16 thoughts on “Cullinan diamond necklace joins the Hope on display

  1. I went through the Tower of London, and assumed the displays were exacting replicas, that the Star of Africa couldn’t possibly be viewed from a conveyor belt guarded by guys in red pantaloons. Are you telling me I saw the real thing?

    Oh and the necklace is gorgeous

  2. Well that sucks. What a horrible way to display that stuff. I couldn’t have studied the diamond even if I had known it was real…on accounta the conveyor belt. And believe me, I can contemplate a significant gem for as long as some people contemplate significant art.

    I don’t think the Star of Africa is all that attractively cut or mounted, really, but the history.


    1. I’ve found that a lot of famous, named, oversized gems are not as well-cut and set as more modest pieces. I think there are too many artistic compromises involved in maintaining the hugeness.

      I would gladly take that delicate Cullinan necklace over the lumpy, gaudy Royal sceptre any day of the week.

  3. Oh yeah me too. I think the Hope is one ugly piece of jewelry and the cut does not show off the color well at all.

    The necklace here, OTOH, is a really nice example of Edwardian jewelry. The bow motif gives it a kind of airy and light feel. In such a large piece that speaks to good craftsmanship. It would be something even without the killer diamonds.

  4. Pretty to look at but ugly to wear, imo. I do like silver jewelery much more than gold stuff, not that I’m wearing any. :shifty:

    Never quite understood the desire to have an overpriced rock, anyway, when in fact they are more hyped up to be rare than they really are by commercial industries.

    I suppose it’s a showy class thing as much as anything else, but people sure are suckers.

    … and a conveyor belt, really? That’s the dumbest thing I have ever heard. Musuems are meant for lolly-gagging.

    1. I think it’s a “ooh shiny!” issue more than anything else. People are attracted to pretty things and often wish to adorn themselves with them.

      Not that there isn’t an aspirational class angle and a “Diamonds are forever” advertising-industrial complex angle as well, of course, but I think the first principle is attraction to pretty colors and sparkles.

  5. Gemstones, especially diamonds, were prized well before modern marketing. As for their use in jewelry, it takes skill and an artistic eye to cut a gem, and to mount it, and to work with molten metals.

    I, personally consider lapidary and metallurgy art forms….but at the very least they are skilled crafts.

  6. I can’t get over the size of the original. Can you imagine how long it must have taken to cut it up, considering they didn’t have high-pressure water power or lasers? Man. :facepalm:

  7. The “guys in red pantaloons” are former, and often current, SAS and special forces, and would require no weapon to end you and every other tourist in the building in short order! The Star of Africa is VERY well-guarded.

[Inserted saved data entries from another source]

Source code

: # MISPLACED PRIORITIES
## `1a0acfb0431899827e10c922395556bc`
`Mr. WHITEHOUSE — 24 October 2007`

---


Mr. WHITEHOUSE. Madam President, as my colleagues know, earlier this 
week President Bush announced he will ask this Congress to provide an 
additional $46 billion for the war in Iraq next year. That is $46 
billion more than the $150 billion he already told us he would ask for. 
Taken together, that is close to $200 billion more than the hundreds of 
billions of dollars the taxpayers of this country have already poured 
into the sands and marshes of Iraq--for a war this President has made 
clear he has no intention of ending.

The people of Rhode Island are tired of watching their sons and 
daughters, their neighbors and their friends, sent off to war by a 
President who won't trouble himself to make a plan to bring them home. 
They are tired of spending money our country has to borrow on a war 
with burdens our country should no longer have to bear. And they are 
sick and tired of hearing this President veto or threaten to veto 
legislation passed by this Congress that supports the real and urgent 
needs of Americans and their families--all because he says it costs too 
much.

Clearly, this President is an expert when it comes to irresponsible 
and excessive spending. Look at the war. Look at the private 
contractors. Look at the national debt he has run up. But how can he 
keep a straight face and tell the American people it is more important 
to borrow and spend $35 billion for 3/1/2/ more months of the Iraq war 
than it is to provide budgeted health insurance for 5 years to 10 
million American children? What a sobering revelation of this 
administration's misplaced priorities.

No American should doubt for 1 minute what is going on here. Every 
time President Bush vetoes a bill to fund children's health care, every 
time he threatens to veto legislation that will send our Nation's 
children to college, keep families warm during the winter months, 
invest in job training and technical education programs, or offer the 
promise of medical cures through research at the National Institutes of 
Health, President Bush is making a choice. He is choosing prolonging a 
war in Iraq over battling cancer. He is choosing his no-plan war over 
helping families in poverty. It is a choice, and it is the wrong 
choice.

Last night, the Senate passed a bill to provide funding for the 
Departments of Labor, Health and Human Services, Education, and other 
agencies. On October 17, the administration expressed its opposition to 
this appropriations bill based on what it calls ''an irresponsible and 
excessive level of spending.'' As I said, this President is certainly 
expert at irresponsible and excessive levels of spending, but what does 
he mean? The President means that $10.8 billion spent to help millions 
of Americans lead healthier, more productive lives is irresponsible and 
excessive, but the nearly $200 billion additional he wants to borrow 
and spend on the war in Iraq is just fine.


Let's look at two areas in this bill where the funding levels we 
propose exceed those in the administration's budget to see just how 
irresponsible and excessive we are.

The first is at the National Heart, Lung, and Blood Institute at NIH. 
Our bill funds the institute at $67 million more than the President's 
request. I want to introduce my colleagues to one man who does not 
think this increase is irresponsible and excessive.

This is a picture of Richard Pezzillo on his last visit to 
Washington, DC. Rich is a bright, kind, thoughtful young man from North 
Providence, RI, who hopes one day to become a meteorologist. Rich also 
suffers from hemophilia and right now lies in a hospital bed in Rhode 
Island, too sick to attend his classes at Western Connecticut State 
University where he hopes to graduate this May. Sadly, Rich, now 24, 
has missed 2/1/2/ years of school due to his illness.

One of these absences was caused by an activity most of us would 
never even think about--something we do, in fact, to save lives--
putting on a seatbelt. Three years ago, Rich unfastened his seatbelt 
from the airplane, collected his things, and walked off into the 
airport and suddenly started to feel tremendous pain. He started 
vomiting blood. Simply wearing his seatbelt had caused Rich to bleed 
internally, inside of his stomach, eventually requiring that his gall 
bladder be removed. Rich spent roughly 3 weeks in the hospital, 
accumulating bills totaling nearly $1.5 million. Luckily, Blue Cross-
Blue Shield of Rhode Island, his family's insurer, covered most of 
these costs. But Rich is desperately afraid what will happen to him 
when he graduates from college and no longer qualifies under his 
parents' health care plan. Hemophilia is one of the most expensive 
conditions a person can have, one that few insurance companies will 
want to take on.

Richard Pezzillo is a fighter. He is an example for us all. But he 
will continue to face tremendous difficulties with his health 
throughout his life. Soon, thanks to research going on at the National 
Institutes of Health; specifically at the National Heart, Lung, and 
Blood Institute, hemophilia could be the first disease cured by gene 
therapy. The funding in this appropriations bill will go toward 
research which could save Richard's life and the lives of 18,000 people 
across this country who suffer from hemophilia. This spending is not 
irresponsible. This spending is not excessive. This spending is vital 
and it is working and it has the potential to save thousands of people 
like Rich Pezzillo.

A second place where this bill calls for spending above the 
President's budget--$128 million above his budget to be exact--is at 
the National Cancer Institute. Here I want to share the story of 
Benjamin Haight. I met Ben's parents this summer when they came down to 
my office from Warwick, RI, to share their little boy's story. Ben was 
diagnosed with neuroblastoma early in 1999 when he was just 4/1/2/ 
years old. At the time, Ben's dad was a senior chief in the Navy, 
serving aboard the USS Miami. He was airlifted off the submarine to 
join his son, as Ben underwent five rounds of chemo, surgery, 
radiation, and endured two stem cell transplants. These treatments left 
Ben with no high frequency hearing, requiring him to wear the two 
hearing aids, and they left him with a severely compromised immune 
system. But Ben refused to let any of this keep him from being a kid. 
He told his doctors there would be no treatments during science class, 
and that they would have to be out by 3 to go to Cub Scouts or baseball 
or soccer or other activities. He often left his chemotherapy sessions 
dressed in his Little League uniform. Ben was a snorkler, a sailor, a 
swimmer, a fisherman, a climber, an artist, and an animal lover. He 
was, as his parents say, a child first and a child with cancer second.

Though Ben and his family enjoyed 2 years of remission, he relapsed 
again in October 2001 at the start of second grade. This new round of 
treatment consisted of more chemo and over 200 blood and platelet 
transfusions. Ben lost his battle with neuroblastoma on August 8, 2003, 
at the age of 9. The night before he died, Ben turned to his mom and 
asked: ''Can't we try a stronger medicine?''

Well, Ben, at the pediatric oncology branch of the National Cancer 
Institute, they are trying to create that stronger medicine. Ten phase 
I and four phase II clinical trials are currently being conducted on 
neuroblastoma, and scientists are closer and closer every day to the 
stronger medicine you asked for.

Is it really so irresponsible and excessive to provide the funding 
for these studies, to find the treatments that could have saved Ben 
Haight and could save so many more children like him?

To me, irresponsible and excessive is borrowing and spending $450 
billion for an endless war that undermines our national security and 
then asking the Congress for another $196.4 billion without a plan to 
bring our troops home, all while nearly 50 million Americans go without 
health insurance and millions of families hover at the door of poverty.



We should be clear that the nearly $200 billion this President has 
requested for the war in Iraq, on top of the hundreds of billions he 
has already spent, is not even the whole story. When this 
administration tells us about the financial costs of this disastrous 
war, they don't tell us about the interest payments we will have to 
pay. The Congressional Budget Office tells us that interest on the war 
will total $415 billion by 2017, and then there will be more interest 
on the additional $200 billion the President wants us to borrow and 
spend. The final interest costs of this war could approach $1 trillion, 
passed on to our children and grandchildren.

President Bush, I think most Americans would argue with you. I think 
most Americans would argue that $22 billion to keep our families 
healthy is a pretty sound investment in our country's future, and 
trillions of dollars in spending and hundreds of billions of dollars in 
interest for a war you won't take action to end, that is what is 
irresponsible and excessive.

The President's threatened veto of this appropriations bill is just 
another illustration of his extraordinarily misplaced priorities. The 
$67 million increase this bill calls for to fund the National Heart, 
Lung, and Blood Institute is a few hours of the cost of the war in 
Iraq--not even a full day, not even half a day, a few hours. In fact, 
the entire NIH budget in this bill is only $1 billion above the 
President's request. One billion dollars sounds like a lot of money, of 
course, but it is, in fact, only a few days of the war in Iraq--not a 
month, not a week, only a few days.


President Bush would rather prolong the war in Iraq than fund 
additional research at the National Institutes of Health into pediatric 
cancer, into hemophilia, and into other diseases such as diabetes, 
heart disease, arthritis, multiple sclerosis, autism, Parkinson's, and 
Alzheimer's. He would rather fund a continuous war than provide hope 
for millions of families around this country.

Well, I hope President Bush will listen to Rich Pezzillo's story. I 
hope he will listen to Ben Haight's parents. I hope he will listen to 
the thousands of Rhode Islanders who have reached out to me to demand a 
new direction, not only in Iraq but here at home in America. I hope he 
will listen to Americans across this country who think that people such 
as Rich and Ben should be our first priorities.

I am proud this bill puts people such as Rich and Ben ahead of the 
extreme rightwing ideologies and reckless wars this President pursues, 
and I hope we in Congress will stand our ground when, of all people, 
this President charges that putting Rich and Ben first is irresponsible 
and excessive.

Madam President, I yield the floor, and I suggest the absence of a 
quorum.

  8. This Cullinan diamond necklace is truly a masterpiece. The 9 blue diamonds are set so beautifully along with the other 200 diamonds. It was interesting reading about the history behind this jewellery.

  9. HA! Diamonds are NOT rare, and certainly not precious, just look at how many jewelry stores are in a small town, and cities, selling them Now dplicate this in all Western countries.

    Diamond sellers know they’re scamming the populace, since they either don’t buy back diamonds, or if they do, it’s a a fraction of the original cost. They’re laughing at us, “peasants,” while they grow wealthy on our gullibility.

    And WHO are these diamon sellers?

    THey’re as common as sand on the beach.